Transfer the tortilla to a cooling rack to cool and repeat with the remaining pieces of dough.
Use as you Would Any Tortilla or Flatbread
The texture of these tortillas is like the very best fluffy, white flour tortillas. Use them as you would any tortilla! For example, tacos, burritos, quesadillas, or for scooping up beans, salsa, guacamole, and vegetables.
The tortillas can also be used for making for sandwiches, wraps, desserts (as a sub for crepes), and so much more. Unlike flour and corn tortillas, which are best served warm, these tortillas are also delicious eaten cold or at room temperature.
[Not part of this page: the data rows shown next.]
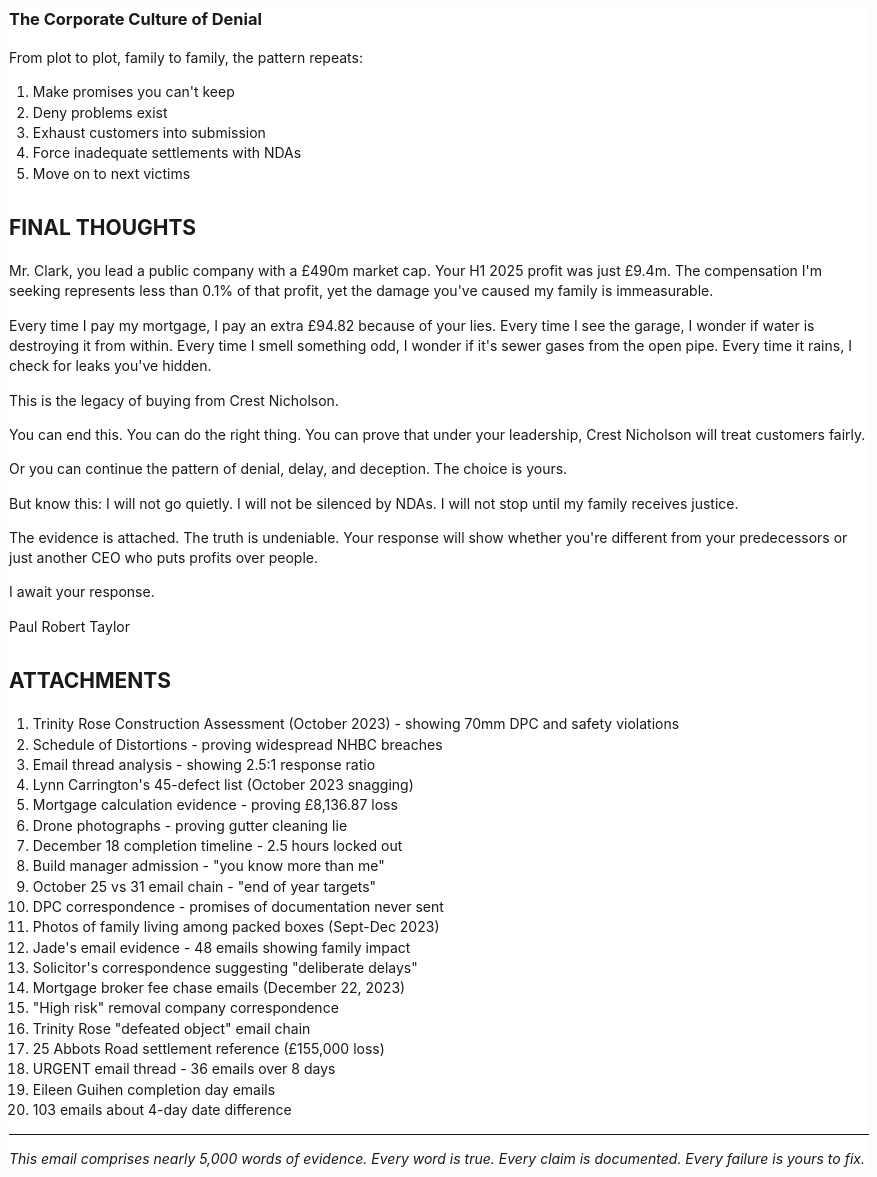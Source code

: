 ### The Corporate Culture of Denial
From plot to plot, family to family, the pattern repeats:
1. Make promises you can't keep
2. Deny problems exist
3. Exhaust customers into submission
4. Force inadequate settlements with NDAs
5. Move on to next victims

## FINAL THOUGHTS

Mr. Clark, you lead a public company with a £490m market cap. Your H1 2025 profit was just £9.4m. The compensation I'm seeking represents less than 0.1% of that profit, yet the damage you've caused my family is immeasurable.

Every time I pay my mortgage, I pay an extra £94.82 because of your lies.
Every time I see the garage, I wonder if water is destroying it from within.
Every time I smell something odd, I wonder if it's sewer gases from the open pipe.
Every time it rains, I check for leaks you've hidden.

This is the legacy of buying from Crest Nicholson.

You can end this. You can do the right thing. You can prove that under your leadership, Crest Nicholson will treat customers fairly.

Or you can continue the pattern of denial, delay, and deception. The choice is yours.

But know this: I will not go quietly. I will not be silenced by NDAs. I will not stop until my family receives justice.

The evidence is attached. The truth is undeniable. Your response will show whether you're different from your predecessors or just another CEO who puts profits over people.

I await your response.

Paul Robert Taylor

## ATTACHMENTS
1. Trinity Rose Construction Assessment (October 2023) - showing 70mm DPC and safety violations
2. Schedule of Distortions - proving widespread NHBC breaches
3. Email thread analysis - showing 2.5:1 response ratio
4. Lynn Carrington's 45-defect list (October 2023 snagging)
5. Mortgage calculation evidence - proving £8,136.87 loss
6. Drone photographs - proving gutter cleaning lie
7. December 18 completion timeline - 2.5 hours locked out
8. Build manager admission - "you know more than me"
9. October 25 vs 31 email chain - "end of year targets"
10. DPC correspondence - promises of documentation never sent
11. Photos of family living among packed boxes (Sept-Dec 2023)
12. Jade's email evidence - 48 emails showing family impact
13. Solicitor's correspondence suggesting "deliberate delays"
14. Mortgage broker fee chase emails (December 22, 2023)
15. "High risk" removal company correspondence
16. Trinity Rose "defeated object" email chain
17. 25 Abbots Road settlement reference (£155,000 loss)
18. URGENT email thread - 36 emails over 8 days
19. Eileen Guihen completion day emails
20. 103 emails about 4-day date difference

---

*This email comprises nearly 5,000 words of evidence. Every word is true. Every claim is documented. Every failure is yours to fix.*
These tortillas are flexible (especially when warm or room temperature). You can roll them:
Fold in half:
Or quarter them:
Why is My Dough Too Thick or Too Moist?
The answer is measurement.
For the most accurate results, with this and with all recipes that call for alternative flours, a digital kitchen scale is your best friend for consistent recipe results. 1 cup of almond flour can vary from 90 grams to 150 grams, depending on how it is packed or spooned into the measuring cup. But 112 grams of almond flour is always 112 grams of almond flour (the same is true for measuring the whole psyllium husks).
Can I Make Large Tortillas?
Yes! You can divide this quantity of dough in half (to roll 10-inch tortillas) or into thirds (to roll 8-inch tortillas). Use a large skillet and use extra care when turning/flipping the tortillas.
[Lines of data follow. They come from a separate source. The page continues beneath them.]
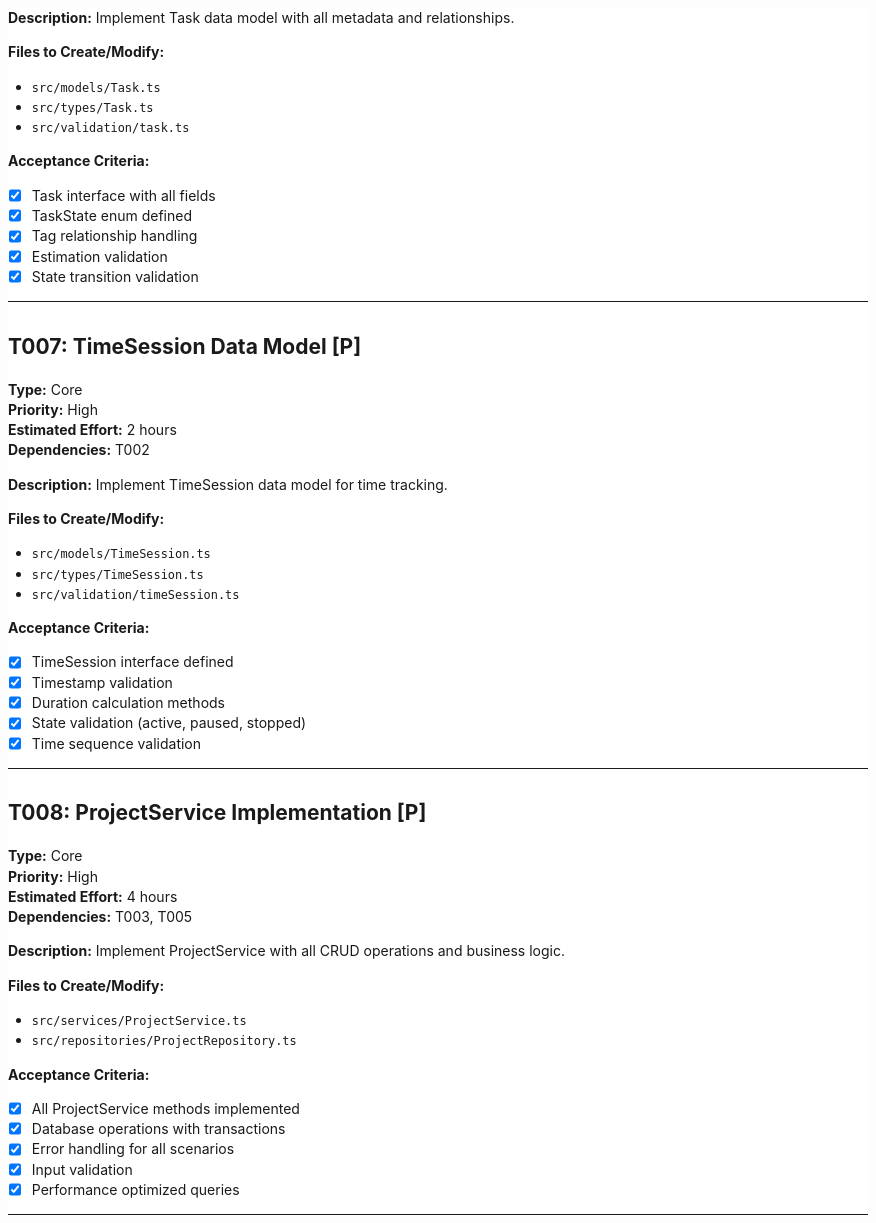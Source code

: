 **Description:** Implement Task data model with all metadata and relationships.

**Files to Create/Modify:**
- `src/models/Task.ts`
- `src/types/Task.ts`
- `src/validation/task.ts`

**Acceptance Criteria:**
- [x] Task interface with all fields
- [x] TaskState enum defined
- [x] Tag relationship handling
- [x] Estimation validation
- [x] State transition validation

---

## T007: TimeSession Data Model [P]
**Type:** Core  
**Priority:** High  
**Estimated Effort:** 2 hours  
**Dependencies:** T002

**Description:** Implement TimeSession data model for time tracking.

**Files to Create/Modify:**
- `src/models/TimeSession.ts`
- `src/types/TimeSession.ts`
- `src/validation/timeSession.ts`

**Acceptance Criteria:**
- [x] TimeSession interface defined
- [x] Timestamp validation
- [x] Duration calculation methods
- [x] State validation (active, paused, stopped)
- [x] Time sequence validation

---

## T008: ProjectService Implementation [P]
**Type:** Core  
**Priority:** High  
**Estimated Effort:** 4 hours  
**Dependencies:** T003, T005

**Description:** Implement ProjectService with all CRUD operations and business logic.

**Files to Create/Modify:**
- `src/services/ProjectService.ts`
- `src/repositories/ProjectRepository.ts`

**Acceptance Criteria:**
- [x] All ProjectService methods implemented
- [x] Database operations with transactions
- [x] Error handling for all scenarios
- [x] Input validation
- [x] Performance optimized queries

---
Can I Make the Dough Ahead of Time?
Absolutely! The dough can be made and stored–in an airtight container in the refrigerator–for up to 1 week.
Heat a medium skillet over medium-high heat until hot. (If it is not seasoned cast iron skilletor other kind of nonstick pan, spritz with nonstick spray). Place tortilla, dough side down, into skillet and carefully peel off second piece of paper.
Cook the tortilla for 1 to 2 minutes until it puffs slightly in areas and the bottom is browned in spots (when you lift tortilla with a spatula). Flip the tortilla and cook the other side for 1 to 2 minutes longer until golden brown in spots.
Transfer tortilla to a metal cooling rack and repeat with remaining pieces of dough.
The tortillas are delicious warm, room temperature, or cold.
Storage: Store the cooled tortillas in an airtight container at cool room temperature for 2 days, the refrigerator for 2 weeks or the freezer for up to 6 months.
Psyllium Powder Option: It is best to use whole psyllium husks for best results. If psyllium power is what you have on hand, use 2 and 1/2 teaspoons, plus a pinch (13 g total) of psyllium husk powder in place of the 2 and 1/2 tablespoons whole psyllium husks.
Tip for Removing Tortillas from Paper: if the paper is really sticking to the tortilla, place the tortilla (in its paper) in the freezer for 3 or 4 minutes (not much longer). The tortilla will come off with ease!
I was suspicious at first, however I have been in the mood to experiment so I bought some psyllium husks. These tortillas are amazing! Well done! Next recipe on the docket...cassava flour tortillas. This website/blog is so fun!